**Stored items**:
○ ○ ○ ○ ○ ○ ○

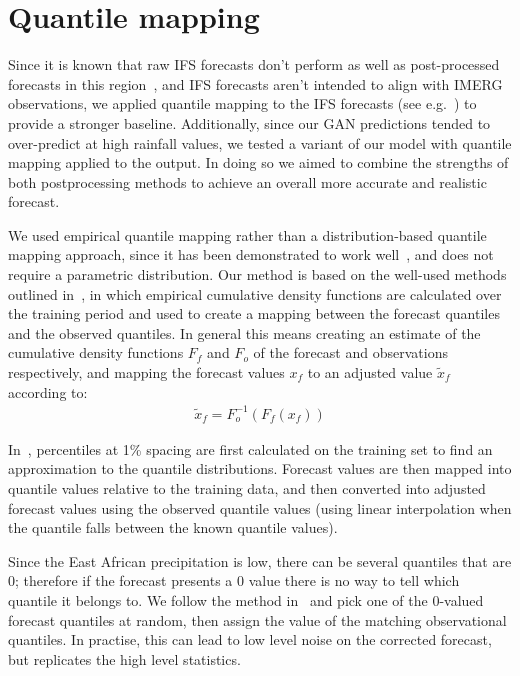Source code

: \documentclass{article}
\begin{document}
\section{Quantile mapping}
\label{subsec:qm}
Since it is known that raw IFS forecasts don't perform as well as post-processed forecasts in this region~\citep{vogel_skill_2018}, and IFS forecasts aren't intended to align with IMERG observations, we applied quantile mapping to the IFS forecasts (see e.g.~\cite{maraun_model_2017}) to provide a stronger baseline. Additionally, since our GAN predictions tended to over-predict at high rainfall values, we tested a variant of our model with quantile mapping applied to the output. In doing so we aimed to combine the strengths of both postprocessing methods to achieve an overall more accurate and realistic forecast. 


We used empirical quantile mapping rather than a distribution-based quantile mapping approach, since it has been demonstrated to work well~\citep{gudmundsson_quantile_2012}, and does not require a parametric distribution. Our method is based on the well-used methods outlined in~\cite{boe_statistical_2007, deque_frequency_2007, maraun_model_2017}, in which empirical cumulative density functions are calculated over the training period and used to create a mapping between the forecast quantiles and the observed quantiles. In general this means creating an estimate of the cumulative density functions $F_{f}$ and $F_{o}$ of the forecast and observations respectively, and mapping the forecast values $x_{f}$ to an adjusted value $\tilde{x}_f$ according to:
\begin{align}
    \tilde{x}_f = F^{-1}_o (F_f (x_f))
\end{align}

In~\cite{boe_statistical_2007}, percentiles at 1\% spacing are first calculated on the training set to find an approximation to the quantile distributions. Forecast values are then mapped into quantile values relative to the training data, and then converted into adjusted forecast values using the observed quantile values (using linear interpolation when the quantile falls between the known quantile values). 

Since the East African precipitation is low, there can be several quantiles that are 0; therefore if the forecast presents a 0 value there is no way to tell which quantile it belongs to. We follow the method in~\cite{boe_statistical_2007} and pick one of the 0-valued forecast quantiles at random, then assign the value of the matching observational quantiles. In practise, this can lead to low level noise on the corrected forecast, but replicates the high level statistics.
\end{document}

○ ○ ○ ○ ○ ○ ○

**Exercise**: What is needed is every line of the records that contains the word "adjusted".

**Exercise result**:
We used empirical quantile mapping rather than a distribution-based quantile mapping approach, since it has been demonstrated to work well~\citep{gudmundsson_quantile_2012}, and does not require a parametric distribution. Our method is based on the well-used methods outlined in~\cite{boe_statistical_2007, deque_frequency_2007, maraun_model_2017}, in which empirical cumulative density functions are calculated over the training period and used to create a mapping between the forecast quantiles and the observed quantiles. In general this means creating an estimate of the cumulative density functions $F_{f}$ and $F_{o}$ of the forecast and observations respectively, and mapping the forecast values $x_{f}$ to an adjusted value $\tilde{x}_f$ according to:
In~\cite{boe_statistical_2007}, percentiles at 1\% spacing are first calculated on the training set to find an approximation to the quantile distributions. Forecast values are then mapped into quantile values relative to the training data, and then converted into adjusted forecast values using the observed quantile values (using linear interpolation when the quantile falls between the known quantile values). 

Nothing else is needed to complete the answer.